Published on May 1st, 2020 | by Subhash Nair0
Bank Negara Changes Moratorium Policy for Hire Purchase Loans
Earlier in March, Bank Negara Malaysia announced an automatic moratorium on all housing and hire purchase loans due to the economic slowdown during MCO. However, the central bank has now issued a new statement regarding moratoriums on hire purchase loans and fixed rate Islamic financing.
The earlier general understanding was that banks would pause the loan repayments and monthly installments for the 6 month period. The message that seemed to be conveyed was that it was as if customers would get an automatic 6-month interest-free payment holiday. Loan payments would resume in October 2020 and you would pay it would simply end 6 months later than originally agreed.
Their latest statement indicates the following changes as Bank Negara Malaysia begins giving the moratorium full legal affect:
- if you’ve already opted in, April and May will remain interest-free payment holidays, but not the remaining 4 months
- it is no longer an automatic opt-in for customers
- banks must make it clear to customers what their new terms are for the moratorium, including a revised payment schedule with any changes to monthly payment amounts
What this might mean for you is your bank may choose to add interest for four additional months to the remaining number of monthly payments you have left, based on your agreed upon per annum interest rate.
There are two options for you to deal with this:
- When October 2020 comes, you pay all 6 months worth of deferred payments in one go, on top of your monthly instalment for October. This will avoid any additional interest being added and it will not extend your repayment tenure.
- When October 2020 comes, pay a revised monthly instalment that will be higher than you initially agreed, and pay it for 6 months longer than you originally agreed to.
How much will it cost you? That depends on how many months you have left in instalments, how much your interest rate is, and how much your monthly instalments are. Best to get your bank to contact you (when they are ready with your file, not call them and expect to you have file ready immediately). Get them to explain how much this moratorium will cost you and then decide if it’s worth it.
If it’s not worth it for you, you may opt out of the 6 month moratorium starting May 2020 without penalty. But please contact your bank and communicate this clearly with them.
Here’s the press release from Bank Negara for your consideration.
Further to Bank Negara Malaysia’s (BNM) announcement on 25 March 2020, banking institutions are in the process of formalising agreements which reflect the revised payment terms with borrowers/customers with hire-purchase (HP) loans and fixed rate Islamic financing to give effect to the 6-month moratorium on loan/financing payments.

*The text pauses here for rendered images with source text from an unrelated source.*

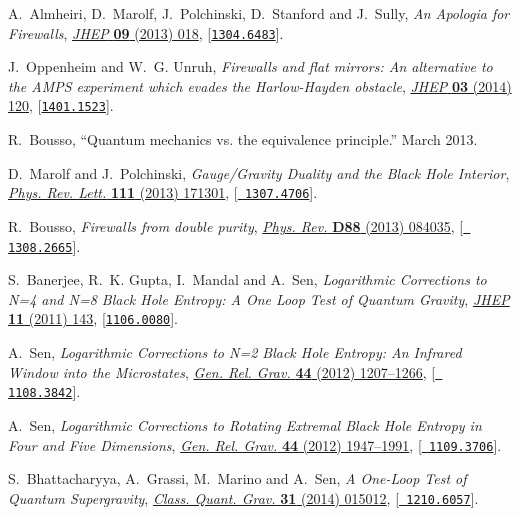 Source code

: \documentclass[10pt]{article}
\begin{document}
\begin{thebibliography}{100}
A.~Almheiri, D.~Marolf, J.~Polchinski, D.~Stanford and J.~Sully, \emph{{An
  Apologia for Firewalls}},
  \href{http://dx.doi.org/10.1007/JHEP09(2013)018}{\emph{JHEP} {\bf 09} (2013)
  018}, [\href{http://arxiv.org/abs/1304.6483}{{\tt 1304.6483}}].

J.~Oppenheim and W.~G. Unruh, \emph{{Firewalls and flat mirrors: An alternative
  to the AMPS experiment which evades the Harlow-Hayden obstacle}},
  \href{http://dx.doi.org/10.1007/JHEP03(2014)120}{\emph{JHEP} {\bf 03} (2014)
  120}, [\href{http://arxiv.org/abs/1401.1523}{{\tt 1401.1523}}].

R.~Bousso, ``Quantum mechanics vs. the equivalence principle.'' March 2013.

D.~Marolf and J.~Polchinski, \emph{{Gauge/Gravity Duality and the Black Hole
  Interior}},
  \href{http://dx.doi.org/10.1103/PhysRevLett.111.171301}{\emph{Phys. Rev.
  Lett.} {\bf 111} (2013) 171301}, [\href{http://arxiv.org/abs/1307.4706}{{\tt
  1307.4706}}].

R.~Bousso, \emph{{Firewalls from double purity}},
  \href{http://dx.doi.org/10.1103/PhysRevD.88.084035}{\emph{Phys. Rev.} {\bf
  D88} (2013) 084035}, [\href{http://arxiv.org/abs/1308.2665}{{\tt
  1308.2665}}].

S.~Banerjee, R.~K. Gupta, I.~Mandal and A.~Sen, \emph{{Logarithmic Corrections
  to N=4 and N=8 Black Hole Entropy: A One Loop Test of Quantum Gravity}},
  \href{http://dx.doi.org/10.1007/JHEP11(2011)143}{\emph{JHEP} {\bf 11} (2011)
  143}, [\href{http://arxiv.org/abs/1106.0080}{{\tt 1106.0080}}].

A.~Sen, \emph{{Logarithmic Corrections to N=2 Black Hole Entropy: An Infrared
  Window into the Microstates}},
  \href{http://dx.doi.org/10.1007/s10714-012-1336-5}{\emph{Gen. Rel. Grav.}
  {\bf 44} (2012) 1207--1266}, [\href{http://arxiv.org/abs/1108.3842}{{\tt
  1108.3842}}].

A.~Sen, \emph{{Logarithmic Corrections to Rotating Extremal Black Hole Entropy
  in Four and Five Dimensions}},
  \href{http://dx.doi.org/10.1007/s10714-012-1373-0}{\emph{Gen. Rel. Grav.}
  {\bf 44} (2012) 1947--1991}, [\href{http://arxiv.org/abs/1109.3706}{{\tt
  1109.3706}}].

S.~Bhattacharyya, A.~Grassi, M.~Marino and A.~Sen, \emph{{A One-Loop Test of
  Quantum Supergravity}},
  \href{http://dx.doi.org/10.1088/0264-9381/31/1/015012}{\emph{Class. Quant.
  Grav.} {\bf 31} (2014) 015012}, [\href{http://arxiv.org/abs/1210.6057}{{\tt
  1210.6057}}].


\end{thebibliography}
\end{document}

This is to comply with the procedural requirements under the Hire-Purchase Act 1967 and Shariah requirements which are applicable to any changes that are made to the terms of these agreements, including changes to the payment schedules and/or amounts as a result of the moratorium.
In connection with the above, BNM has required banking institutions to take appropriate steps to ensure that borrowers/customers are provided with clear information on the process and changes to the terms of their agreements, as well as convenient means to conclude these agreements in view of the Movement Control Order.

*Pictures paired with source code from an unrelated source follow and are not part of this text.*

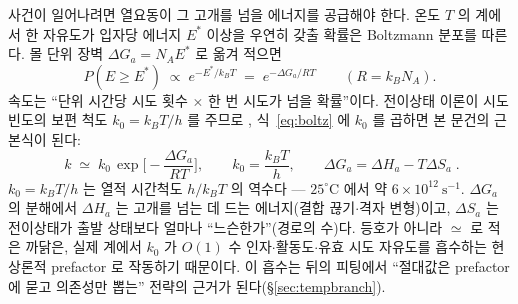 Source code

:\documentclass[11pt,a4paper]{article}
\begin{document}
사건이 일어나려면 열요동이 그 고개를 넘을 에너지를 공급해야 한다. 온도 $T$ 의 계에서 한 자유도가
입자당 에너지 $E^*$ 이상을 우연히 갖출 확률은 Boltzmann 분포를 따른다. 몰 단위 장벽
$\Delta G_a=N_AE^*$ 로 옮겨 적으면
\begin{equation}
P(E\ge E^*)\;\propto\;e^{-E^*/k_BT}
\;=\;e^{-\Delta G_a/RT}\qquad(R=k_BN_A).
\label{eq:boltz}
\end{equation}
속도는 ``단위 시간당 시도 횟수 $\times$ 한 번 시도가 넘을 확률''이다. 전이상태 이론이 시도 빈도의
보편 척도 $k_0=k_BT/h$ 를 주므로 \cite{eyring1935}, 식~\eqref{eq:boltz} 에 $k_0$ 를 곱하면 본
문건의 근본식이 된다:
\begin{equation}
\boxed{\;k\;\simeq\;k_0\,\exp\!\Big[-\frac{\Delta G_a}{RT}\Big],\qquad
k_0=\frac{k_BT}{h},\qquad \Delta G_a=\Delta H_a-T\Delta S_a\;.}
\label{eq:eyring}
\end{equation}
$k_0=k_BT/h$ 는 열적 시간척도 $h/k_BT$ 의 역수다 — $25^\circ$C 에서 약
$6\times10^{12}\ \mathrm{s^{-1}}$.
$\Delta G_a$ 의 분해에서 $\Delta H_a$ 는 고개를 넘는 데 드는 에너지(결합 끊기$\cdot$격자 변형)이고,
$\Delta S_a$ 는 전이상태가 출발 상태보다 얼마나 ``느슨한가''(경로의 수)다. 등호가 아니라 $\simeq$ 로 적은
까닭은, 실제 계에서 $k_0$ 가 $O(1)$ 수 인자$\cdot$활동도$\cdot$유효 시도 자유도를 흡수하는 현상론적
prefactor 로 작동하기 때문이다. 이 흡수는 뒤의 피팅에서 ``절대값은 prefactor 에 묻고 의존성만 뽑는'' 전략의
근거가 된다(\S\ref{sec:tempbranch}).
\end{document}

Starting from 1 May 2020, borrowers/customers with HP loans and fixed rate Islamic financing will receive a notification via SMS, email or registered mail from their banking institutions on the necessary steps that they need to take to complete the process of deferring their loan/financing payments under the moratorium. Banking institutions will also provide to each borrower/customer specific details of changes to the terms of his/her HP loan or fixed rate Islamic financing agreement. This should contain information on the revised payment schedule and any changes to payment amounts, including those arising from normal interest/profit rate accrued during the moratorium.
Borrowers/customers who do not wish to take up the moratorium can still choose to do so at this time by informing their banking institutions and resuming their scheduled payments based on the terms of their existing agreements. In such a case, borrowers/customers will be given reasonable time by banking institutions to regularise any outstanding scheduled payments that were earlier deferred under the moratorium. Banking institutions will not impose overdue or late payment charges on these payments until they are due based on the revised payment schedule agreed with borrowers/customers.
Borrowers/customers are encouraged to refer to the websites, internet banking portals or call centres of their banking institutions for further information.